OK, do we need to revisit the abandonment of Think!?
The International Herald Tribune's (excellent) developers' blog has quietly linked this blog to their own.
What would happen if they took the plunge and gave Think! some higher visibility on www.iht.com?
My guess is that they would quickly get more visitors and comments to Think! than any of their own reader discussion groups or bloggers, a thought I had when I was reading about the Walmart blog at http://www.iht.com/articles/2008/03/03/technology/walmart.php
Why?
a) Genuinely free of corporate censorship.
b) If readers are motivated to write about an IHT story on the IHT website, my instinct tells me they are interested in the IHT itself. (Indeed if the IHT's Developer blog had a little higher visibility it might get some more comments itself - by my rough count about 25-odd since they began last September, quite a number of them from what one might broadly describe as friends and family including themselves.)
If you read the IHT's Developer Blog one thing they admit is that the people who post comments are extremely SMALL in number (but naturally important).
If you analyse the people who write letters to the IHT (and which are published), it is not uncommon to find people who have had 6-7 letters published in a six month period which doesn't say much for core readership (or their engagement in public discourse).
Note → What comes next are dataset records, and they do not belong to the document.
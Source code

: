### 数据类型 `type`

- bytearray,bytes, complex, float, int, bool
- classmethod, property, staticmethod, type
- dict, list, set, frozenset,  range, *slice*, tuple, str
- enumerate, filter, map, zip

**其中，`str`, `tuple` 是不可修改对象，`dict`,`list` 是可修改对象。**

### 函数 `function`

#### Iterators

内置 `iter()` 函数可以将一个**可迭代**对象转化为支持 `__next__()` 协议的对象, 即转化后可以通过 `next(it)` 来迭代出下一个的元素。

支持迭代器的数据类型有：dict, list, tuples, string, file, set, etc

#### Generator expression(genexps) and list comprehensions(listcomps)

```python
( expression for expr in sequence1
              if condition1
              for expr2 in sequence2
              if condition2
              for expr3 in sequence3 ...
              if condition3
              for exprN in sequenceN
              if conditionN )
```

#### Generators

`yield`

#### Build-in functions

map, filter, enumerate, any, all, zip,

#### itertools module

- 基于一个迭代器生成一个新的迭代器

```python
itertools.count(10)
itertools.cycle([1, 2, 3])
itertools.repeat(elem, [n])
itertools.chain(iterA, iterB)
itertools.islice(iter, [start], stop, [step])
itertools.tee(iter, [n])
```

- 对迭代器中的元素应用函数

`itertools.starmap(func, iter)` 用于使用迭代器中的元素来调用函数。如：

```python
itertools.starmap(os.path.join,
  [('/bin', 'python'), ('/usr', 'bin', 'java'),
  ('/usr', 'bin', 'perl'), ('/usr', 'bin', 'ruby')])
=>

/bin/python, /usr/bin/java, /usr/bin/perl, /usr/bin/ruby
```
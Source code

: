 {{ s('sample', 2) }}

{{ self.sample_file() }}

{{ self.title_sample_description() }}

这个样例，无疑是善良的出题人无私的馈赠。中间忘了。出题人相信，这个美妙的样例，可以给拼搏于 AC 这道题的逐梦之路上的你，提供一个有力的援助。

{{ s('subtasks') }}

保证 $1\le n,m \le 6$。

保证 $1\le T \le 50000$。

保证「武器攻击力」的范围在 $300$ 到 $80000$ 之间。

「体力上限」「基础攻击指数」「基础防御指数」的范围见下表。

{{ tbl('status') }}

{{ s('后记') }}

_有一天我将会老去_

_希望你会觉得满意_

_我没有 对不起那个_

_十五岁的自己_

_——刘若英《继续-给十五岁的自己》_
So I think it's fair to say that the IHT's core readership remains either:
a) small
b) unengaged - with the IHT and the topics it covers
or
c) unable to find a place that they feel they can and want to participate in a broader IHT reader community, certainly on www.iht.com
I have my well-known views on point 'a'; I doubt it's 'b' because, after all, they are reading the paper or the website and an IHT reader is almost by definition engaged in the wider world.
So that leaves us with 'c' which may be why point 'a' remains valid.
I would challenge www.iht.com to review their hidden away link to their own blog and this one, and seriously upgrade their visibility. The results might make for an interesting article.